Boating on the British waterways is an activity that is surrounded with etiquette, mannerisms and both spoken and unspoken rules of the road. So make sure you know your rights of way and brush up on your waterways etiquette before tackling some of the busier areas of the canal.
Locks along the Canal
There are locks all along the UK waterways and it is important to know proper ways to safely pass through a lock and once you have nailed that, how to do it without ruffling the feathers of others on the canal. As you approach the lock – first and foremost check whether the lock is set in your favour i.e. the water level is at the same level as it is on your side of the canal. If it isn’t – allow any oncoming boats through the lock before you start to empty or fill it to cross to the other side.
Depending upon the width of the canal there are a few scenarios – the most important
piece of etiquette advice that you can take with you though, is not to jump the queue and whilst you are waiting in the lock, it’s always courteous to offer a helping hand to those boats in front of you. Last but by no means least, as you leave the lock, make sure you have closed any gates or paddles unless of course others are queuing up to use it behind you.

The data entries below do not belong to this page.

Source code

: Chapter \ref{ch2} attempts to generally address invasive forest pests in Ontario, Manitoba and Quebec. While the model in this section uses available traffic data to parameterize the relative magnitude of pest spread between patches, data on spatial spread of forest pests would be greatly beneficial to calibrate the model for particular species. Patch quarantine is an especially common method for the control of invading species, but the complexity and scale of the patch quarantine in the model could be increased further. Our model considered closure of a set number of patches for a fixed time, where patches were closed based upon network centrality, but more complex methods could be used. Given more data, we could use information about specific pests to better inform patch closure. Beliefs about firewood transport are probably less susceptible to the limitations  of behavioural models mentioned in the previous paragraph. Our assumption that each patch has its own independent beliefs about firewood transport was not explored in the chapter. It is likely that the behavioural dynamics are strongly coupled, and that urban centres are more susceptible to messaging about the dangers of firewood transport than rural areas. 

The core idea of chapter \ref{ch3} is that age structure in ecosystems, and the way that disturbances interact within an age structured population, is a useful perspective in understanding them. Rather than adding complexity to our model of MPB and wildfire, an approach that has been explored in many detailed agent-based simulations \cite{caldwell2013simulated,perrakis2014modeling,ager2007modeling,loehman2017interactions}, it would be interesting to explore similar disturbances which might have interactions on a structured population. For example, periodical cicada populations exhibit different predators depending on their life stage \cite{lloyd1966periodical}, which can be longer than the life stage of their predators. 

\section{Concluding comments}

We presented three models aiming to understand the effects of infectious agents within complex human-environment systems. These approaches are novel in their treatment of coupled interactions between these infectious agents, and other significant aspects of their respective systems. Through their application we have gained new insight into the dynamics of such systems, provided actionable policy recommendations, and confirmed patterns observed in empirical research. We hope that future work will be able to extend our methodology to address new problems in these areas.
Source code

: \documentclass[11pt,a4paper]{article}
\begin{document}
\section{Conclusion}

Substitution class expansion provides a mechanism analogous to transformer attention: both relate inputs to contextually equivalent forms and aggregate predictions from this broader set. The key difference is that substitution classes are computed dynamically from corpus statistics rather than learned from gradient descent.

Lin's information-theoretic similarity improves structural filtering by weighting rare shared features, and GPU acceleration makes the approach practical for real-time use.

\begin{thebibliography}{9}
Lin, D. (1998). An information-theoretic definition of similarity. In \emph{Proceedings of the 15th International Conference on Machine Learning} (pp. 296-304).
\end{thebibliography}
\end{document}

If the lock is wider than that of a narrow lock, then you can usually put two boats in side by side. This can get a little complicated, particularly if you don’t know the owners on the other boat. Make sure you determine who will be working each side of the lock and that the paddles and gates are opened evenly at the same time.
Avoid hitting the other boat by ensuring you have secured your boat with a centre line and nobody wants their boat being hit.
Staircase Locks although manned by a lock keeper do have their own set of etiquette rules. You will need to wait your turn to be let in, but also make sure you have found the lock keeper first to avoid any unexpected boats coming down on you.
River locks are usually operated by lock keepers and they will give you explicit instructions as you approach. It is important to leave room for others to come up behind you as you may be waiting there for a short while. Impatience is never a good thing at river locks – you may not be called in to the lock in the order in which you are waiting and there are quite often very good reasons for this so definitely do go charging up to the lock if you think it should be your turn. It is common practise to ensure your boat is secured with a bow and stern line rather than a centre line on river locks.
Mooring Etiquette on the Waterways
When looking for spots to moor your boat on a canal, it is important to make sure you use common sense and moor safely. If you are in a situation where you may need to moor abreast of another boat – it is usually courtesy to check with them first whether it’s ok to do so. Be prepared with tyres to keep the boats apart – even wheelbarrow wheels to keep a little distance between yourself and the other boat for a little privacy.
If you are mooring and there are no mooring pins provided – think again! Tying up to a nearby post/fence/structure is not the safest way to moor and is very likely to cause an obstruction on the tow path. Remember tow paths are used by cyclists and walkers as well as those on the canals.
Speed and Noise on the Canals
Most people come out to the canals for a relaxing time pottering around in the English countryside. Don’t make the UK waterways a stressful place by ramping up your speed or creating a lot of noise or havoc. No one likes to feel like a party pooper, but the waterways are a quiet and sometimes narrow place so it helps to be considerate of others.